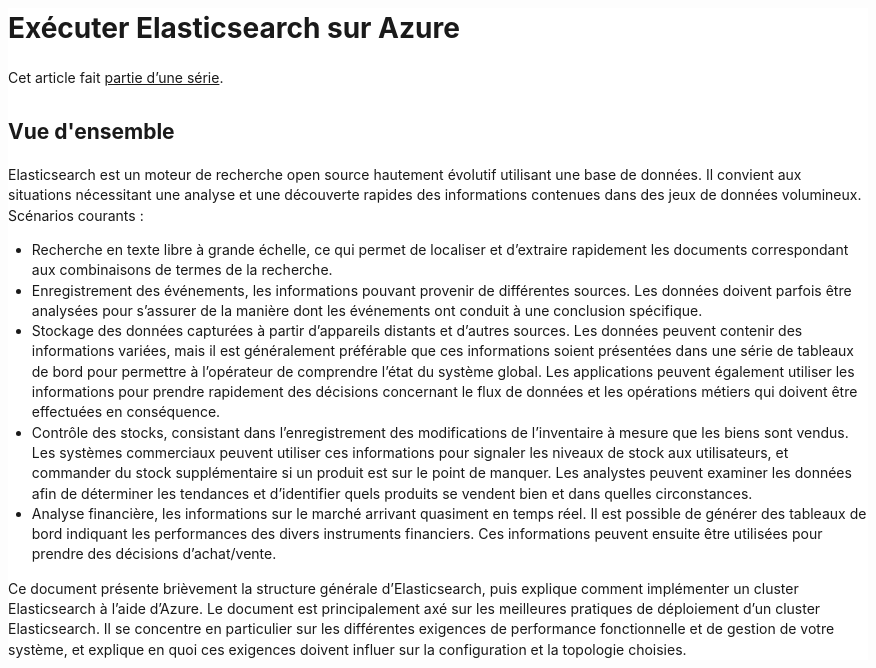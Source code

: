 <properties
   pageTitle="Exécuter Elasticsearch sur Azure | Microsoft Azure"
   description="Comment installer, configurer et exécuter Elasticsearch sur Azure."
   services=""
   documentationCenter="na"
   authors="mabsimms"
   manager="marksou"
   editor=""
   tags=""/>

<tags
   ms.service="guidance"
   ms.devlang="na"
   ms.topic="article"
   ms.tgt_pltfrm="na"
   ms.workload="na"
   ms.date="02/05/2016"
   ms.author="mabsimms"/>

# Exécuter Elasticsearch sur Azure

Cet article fait [partie d’une série](guidance-elasticsearch-introduction.md).

## Vue d'ensemble

Elasticsearch est un moteur de recherche open source hautement évolutif utilisant une base de données. Il convient aux situations nécessitant une analyse et une découverte rapides des informations contenues dans des jeux de données volumineux. Scénarios courants :

- Recherche en texte libre à grande échelle, ce qui permet de localiser et d’extraire rapidement les documents correspondant aux combinaisons de termes de la recherche.
- Enregistrement des événements, les informations pouvant provenir de différentes sources. Les données doivent parfois être analysées pour s’assurer de la manière dont les événements ont conduit à une conclusion spécifique.
- Stockage des données capturées à partir d’appareils distants et d’autres sources. Les données peuvent contenir des informations variées, mais il est généralement préférable que ces informations soient présentées dans une série de tableaux de bord pour permettre à l’opérateur de comprendre l’état du système global. Les applications peuvent également utiliser les informations pour prendre rapidement des décisions concernant le flux de données et les opérations métiers qui doivent être effectuées en conséquence.
- Contrôle des stocks, consistant dans l’enregistrement des modifications de l’inventaire à mesure que les biens sont vendus. Les systèmes commerciaux peuvent utiliser ces informations pour signaler les niveaux de stock aux utilisateurs, et commander du stock supplémentaire si un produit est sur le point de manquer. Les analystes peuvent examiner les données afin de déterminer les tendances et d’identifier quels produits se vendent bien et dans quelles circonstances.
- Analyse financière, les informations sur le marché arrivant quasiment en temps réel. Il est possible de générer des tableaux de bord indiquant les performances des divers instruments financiers. Ces informations peuvent ensuite être utilisées pour prendre des décisions d’achat/vente.

Ce document présente brièvement la structure générale d’Elasticsearch, puis explique comment implémenter un cluster Elasticsearch à l’aide d’Azure. Le document est principalement axé sur les meilleures pratiques de déploiement d’un cluster Elasticsearch. Il se concentre en particulier sur les différentes exigences de performance fonctionnelle et de gestion de votre système, et explique en quoi ces exigences doivent influer sur la configuration et la topologie choisies.
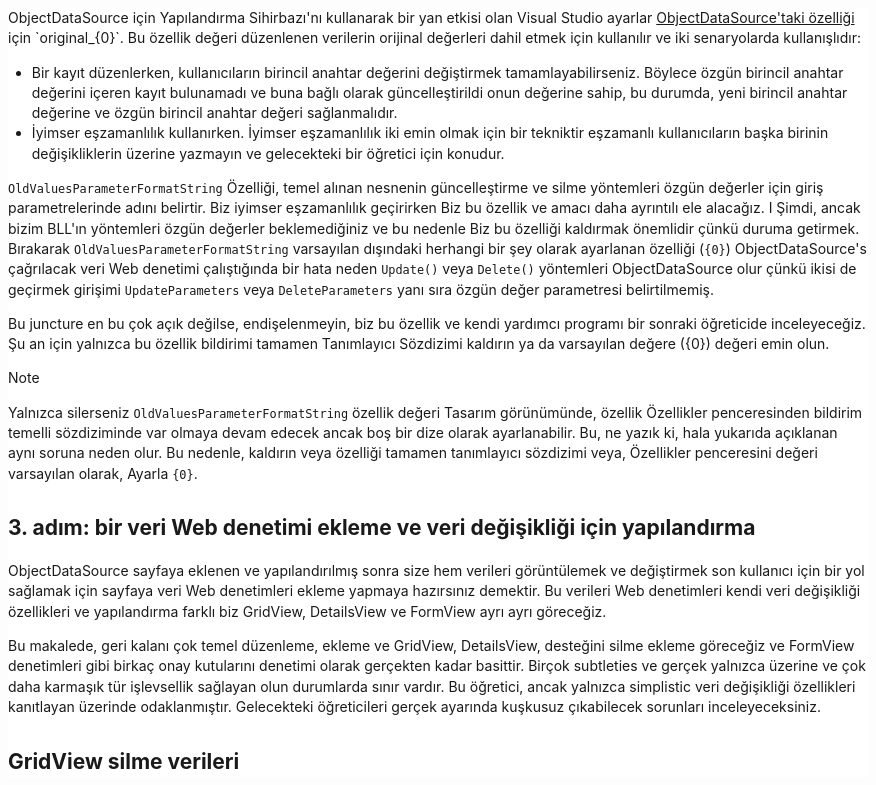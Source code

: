 ObjectDataSource için Yapılandırma Sihirbazı'nı kullanarak bir yan etkisi olan Visual Studio ayarlar [ObjectDataSource'taki özelliği](https://msdn.microsoft.com/library/system.web.ui.webcontrols.objectdatasource.oldvaluesparameterformatstring(VS.80).aspx) için `original_{0}`. Bu özellik değeri düzenlenen verilerin orijinal değerleri dahil etmek için kullanılır ve iki senaryolarda kullanışlıdır:

- Bir kayıt düzenlerken, kullanıcıların birincil anahtar değerini değiştirmek tamamlayabilirseniz. Böylece özgün birincil anahtar değerini içeren kayıt bulunamadı ve buna bağlı olarak güncelleştirildi onun değerine sahip, bu durumda, yeni birincil anahtar değerine ve özgün birincil anahtar değeri sağlanmalıdır.
- İyimser eşzamanlılık kullanırken. İyimser eşzamanlılık iki emin olmak için bir tekniktir eşzamanlı kullanıcıların başka birinin değişikliklerin üzerine yazmayın ve gelecekteki bir öğretici için konudur.

`OldValuesParameterFormatString` Özelliği, temel alınan nesnenin güncelleştirme ve silme yöntemleri özgün değerler için giriş parametrelerinde adını belirtir. Biz iyimser eşzamanlılık geçirirken Biz bu özellik ve amacı daha ayrıntılı ele alacağız. I Şimdi, ancak bizim BLL'ın yöntemleri özgün değerler beklemediğiniz ve bu nedenle Biz bu özelliği kaldırmak önemlidir çünkü duruma getirmek. Bırakarak `OldValuesParameterFormatString` varsayılan dışındaki herhangi bir şey olarak ayarlanan özelliği (`{0}`) ObjectDataSource's çağrılacak veri Web denetimi çalıştığında bir hata neden `Update()` veya `Delete()` yöntemleri ObjectDataSource olur çünkü ikisi de geçirmek girişimi `UpdateParameters` veya `DeleteParameters` yanı sıra özgün değer parametresi belirtilmemiş.

Bu juncture en bu çok açık değilse, endişelenmeyin, biz bu özellik ve kendi yardımcı programı bir sonraki öğreticide inceleyeceğiz. Şu an için yalnızca bu özellik bildirimi tamamen Tanımlayıcı Sözdizimi kaldırın ya da varsayılan değere ({0}) değeri emin olun.

> [!NOTE]
> Yalnızca silerseniz `OldValuesParameterFormatString` özellik değeri Tasarım görünümünde, özellik Özellikler penceresinden bildirim temelli sözdiziminde var olmaya devam edecek ancak boş bir dize olarak ayarlanabilir. Bu, ne yazık ki, hala yukarıda açıklanan aynı soruna neden olur. Bu nedenle, kaldırın veya özelliği tamamen tanımlayıcı sözdizimi veya, Özellikler penceresini değeri varsayılan olarak, Ayarla `{0}`.


## <a name="step-3-adding-a-data-web-control-and-configuring-it-for-data-modification"></a>3. adım: bir veri Web denetimi ekleme ve veri değişikliği için yapılandırma

ObjectDataSource sayfaya eklenen ve yapılandırılmış sonra size hem verileri görüntülemek ve değiştirmek son kullanıcı için bir yol sağlamak için sayfaya veri Web denetimleri ekleme yapmaya hazırsınız demektir. Bu verileri Web denetimleri kendi veri değişikliği özellikleri ve yapılandırma farklı biz GridView, DetailsView ve FormView ayrı ayrı göreceğiz.

Bu makalede, geri kalanı çok temel düzenleme, ekleme ve GridView, DetailsView, desteğini silme ekleme göreceğiz ve FormView denetimleri gibi birkaç onay kutularını denetimi olarak gerçekten kadar basittir. Birçok subtleties ve gerçek yalnızca üzerine ve çok daha karmaşık tür işlevsellik sağlayan olun durumlarda sınır vardır. Bu öğretici, ancak yalnızca simplistic veri değişikliği özellikleri kanıtlayan üzerinde odaklanmıştır. Gelecekteki öğreticileri gerçek ayarında kuşkusuz çıkabilecek sorunları inceleyeceksiniz.

## <a name="deleting-data-from-the-gridview"></a>GridView silme verileri
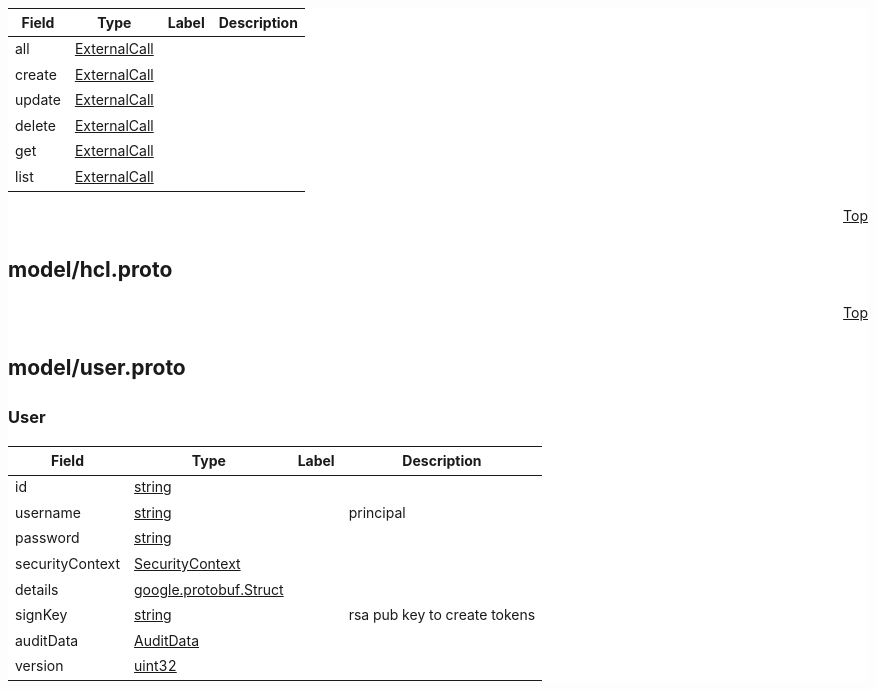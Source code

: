 

| Field | Type | Label | Description |
| ----- | ---- | ----- | ----------- |
| all | [ExternalCall](#model-ExternalCall) |  |  |
| create | [ExternalCall](#model-ExternalCall) |  |  |
| update | [ExternalCall](#model-ExternalCall) |  |  |
| delete | [ExternalCall](#model-ExternalCall) |  |  |
| get | [ExternalCall](#model-ExternalCall) |  |  |
| list | [ExternalCall](#model-ExternalCall) |  |  |





 

 

 

 



<a name="model_hcl-proto"></a>
<p align="right"><a href="#top">Top</a></p>

## model/hcl.proto


 

 

 

 



<a name="model_user-proto"></a>
<p align="right"><a href="#top">Top</a></p>

## model/user.proto



<a name="model-User"></a>

### User



| Field | Type | Label | Description |
| ----- | ---- | ----- | ----------- |
| id | [string](#string) |  |  |
| username | [string](#string) |  | principal |
| password | [string](#string) |  |  |
| securityContext | [SecurityContext](#model-SecurityContext) |  |  |
| details | [google.protobuf.Struct](#google-protobuf-Struct) |  |  |
| signKey | [string](#string) |  | rsa pub key to create tokens |
| auditData | [AuditData](#model-AuditData) |  |  |
| version | [uint32](#uint32) |  |  |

WORK TO COMPLETE — Scan the material line by line and report each one that contains "üzerine".

WRITTEN RESPONSE —
- İyimser eşzamanlılık kullanırken. İyimser eşzamanlılık iki emin olmak için bir tekniktir eşzamanlı kullanıcıların başka birinin değişikliklerin üzerine yazmayın ve gelecekteki bir öğretici için konudur.
Bu makalede, geri kalanı çok temel düzenleme, ekleme ve GridView, DetailsView, desteğini silme ekleme göreceğiz ve FormView denetimleri gibi birkaç onay kutularını denetimi olarak gerçekten kadar basittir. Birçok subtleties ve gerçek yalnızca üzerine ve çok daha karmaşık tür işlevsellik sağlayan olun durumlarda sınır vardır. Bu öğretici, ancak yalnızca simplistic veri değişikliği özellikleri kanıtlayan üzerinde odaklanmıştır. Gelecekteki öğreticileri gerçek ayarında kuşkusuz çıkabilecek sorunları inceleyeceksiniz.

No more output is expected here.